Mohon tunggu...
Hari Prasetya
Hari Prasetya Mohon Tunggu... Penulis - Knowledge Seeker

Mengais ilmu dan berbagi perenungan seputar perbankan, keuangan, dan kehidupan.

Selanjutnya

Tutup

Money Pilihan

"Bail-out, Bail-in, dan CoCos"

9 Maret 2018   06:19 Diperbarui: 9 Maret 2018   07:36 4027
+
Laporkan Konten
Laporkan Akun
Kompasiana adalah platform blog. Konten ini menjadi tanggung jawab bloger dan tidak mewakili pandangan redaksi Kompas.
Lihat foto
Ilustrasi: www.intermarketandmore.com

Dalam beberapa waktu terakhir, kita sering membaca dan mendengar berita di media massa yang memuat pernyataan bahwa pelaksanaan resolusi bank ke depan akan menggunakan bail-in dan tidak lagi menggunakan bail-out. Pada paparan berikut akan dibahas mengapa bail-out perlu dihindari, bagaimana konsep dan mekanisme bail-in, serta apa pula itu CoCos.  

Berkaca pada pengalaman krisis 2008, otoritas perbankan di dunia telah menyepakati untuk membatasi moral hazard bagi bank sistemik dan mengakhiri konsep Too Big To Fail. Resolusi bank sistemik harus diupayakan agar memenuhi tujuan utama, yakni: (1) meminimalkan dampaknya terhadap stabilitas sistem keuangan, (2) menjaga keberlangsungan fungsi-fungsi kritikalnya (critical functions), dan (3) menghindari penggunaan uang negara.

Bail-out sering dipahami sebagai upaya penyelesaian permasalahan bank dengan menggunakan sumber pendanaan dari luar bank (bailing from outside), dalam hal ini digunakan uang negara (public fund, taxpayer money) karena dalam kondisi krisis sumber pendanaan dari sektor swasta relatif terbatas.

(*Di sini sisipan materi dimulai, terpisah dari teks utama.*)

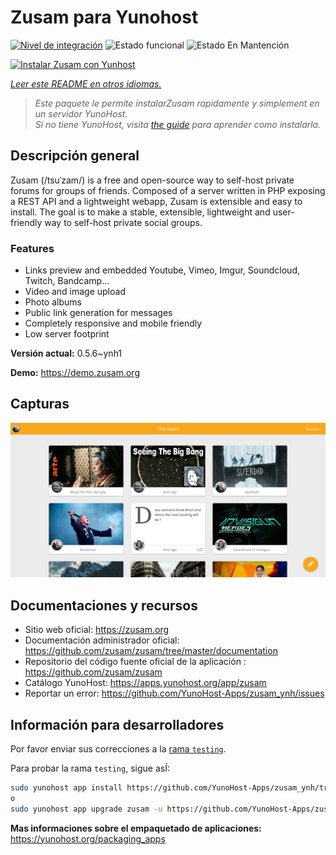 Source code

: <!--
Este archivo README esta generado automaticamente<https://github.com/YunoHost/apps/tree/master/tools/readme_generator>
No se debe editar a mano.
-->

# Zusam para Yunohost

[![Nivel de integración](https://apps.yunohost.org/badge/integration/zusam)](https://ci-apps.yunohost.org/ci/apps/zusam/)
![Estado funcional](https://apps.yunohost.org/badge/state/zusam)
![Estado En Mantención](https://apps.yunohost.org/badge/maintained/zusam)

[![Instalar Zusam con Yunhost](https://install-app.yunohost.org/install-with-yunohost.svg)](https://install-app.yunohost.org/?app=zusam)

*[Leer este README en otros idiomas.](./ALL_README.md)*

> *Este paquete le permite instalarZusam rapidamente y simplement en un servidor YunoHost.*  
> *Si no tiene YunoHost, visita [the guide](https://yunohost.org/install) para aprender como instalarla.*

## Descripción general

Zusam (/tsuˈzam/) is a free and open-source way to self-host private forums for groups of friends. Composed of a server written in PHP exposing a REST API and a lightweight webapp, Zusam is extensible and easy to install.
The goal is to make a stable, extensible, lightweight and user-friendly way to self-host private social groups.

### Features

- Links preview and embedded Youtube, Vimeo, Imgur, Soundcloud, Twitch, Bandcamp...
- Video and image upload
- Photo albums
- Public link generation for messages
- Completely responsive and mobile friendly
- Low server footprint


**Versión actual:** 0.5.6~ynh1

**Demo:** <https://demo.zusam.org>

## Capturas

![Captura de Zusam](./doc/screenshots/screenshot.jpg)

## Documentaciones y recursos

- Sitio web oficial: <https://zusam.org>
- Documentación administrador oficial: <https://github.com/zusam/zusam/tree/master/documentation>
- Repositorio del código fuente oficial de la aplicación : <https://github.com/zusam/zusam>
- Catálogo YunoHost: <https://apps.yunohost.org/app/zusam>
- Reportar un error: <https://github.com/YunoHost-Apps/zusam_ynh/issues>

## Información para desarrolladores

Por favor enviar sus correcciones a la [rama `testing`](https://github.com/YunoHost-Apps/zusam_ynh/tree/testing).

Para probar la rama `testing`, sigue asÍ:

```bash
sudo yunohost app install https://github.com/YunoHost-Apps/zusam_ynh/tree/testing --debug
o
sudo yunohost app upgrade zusam -u https://github.com/YunoHost-Apps/zusam_ynh/tree/testing --debug
```

**Mas informaciones sobre el empaquetado de aplicaciones:** <https://yunohost.org/packaging_apps>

Bail-out perlu dihindari dengan pertimbangan antara lain: (1) Penggunaan uang negara dalam penyelamatan bank menimbulkan ketidak-adilan, hingga memunculkan ungkapan sinis “privatize profits, socialize losses” yang maksudnya “untungnya dinikmati sendiri, giliran rugi dibagi ke masyarakat”; (2) Bail-out dapat mendorong moral hazard bagi pemegang saham dan kreditur bank, karena mereka dapat terhindar dari kerugian, bahkan mungkin mendapat keuntungan; dan (3) Bail-out dapat mengganggu kompetisi yang wajar (fair) antara bank penerima bail-out dengan bank dan pelaku pasar lainnya.

Sedangkan bail-in merupakan skema penyelesaian permasalahan bank dengan menggunakan sumber pendanaan dari dalam bank sendiri yang berasal dari pemegang saham dan/atau kreditur bank (bailing from inside), karena mereka yang menikmati ketika bank meraih keuntungan. Bail-out dan bail-in memiliki kesamaan keduanya dilaksanakan setelah bank mengalami kegagalan, memenuhi kriteria Failing or Likely to Fail (FOTL), atau mencapai Point of Non Viability (PoNV).

CoCos vs Bail-In

Sebelum membahas lebih jauh mengenai mekanisme bail-in, kita perlu memahami terlebih dahulu mengenai CoCos mengingat kedua istilah tersebut sering disalah-pahami dan dipertukarkan pengertiannya. CoCos kependekan dari contingent convertible securities, yakni surat utang yang diterbitkan bank yang didalamnya terdapat klausul dapat dikonversi menjadi modal. CoCos umumnya tidak memiliki masa jatuh tempo (perpetual). 

Konversi CoCos menjadi modal bank dilakukan ketika pemicu tertentu yang ditetapkan sebelumnya (pre-specified trigger) terlampaui. Pemicu tersebut dapat menggunakan capital-based trigger, misalnya rasio permodalan (CAR); atau market-based trigger, misalnya harga saham bank.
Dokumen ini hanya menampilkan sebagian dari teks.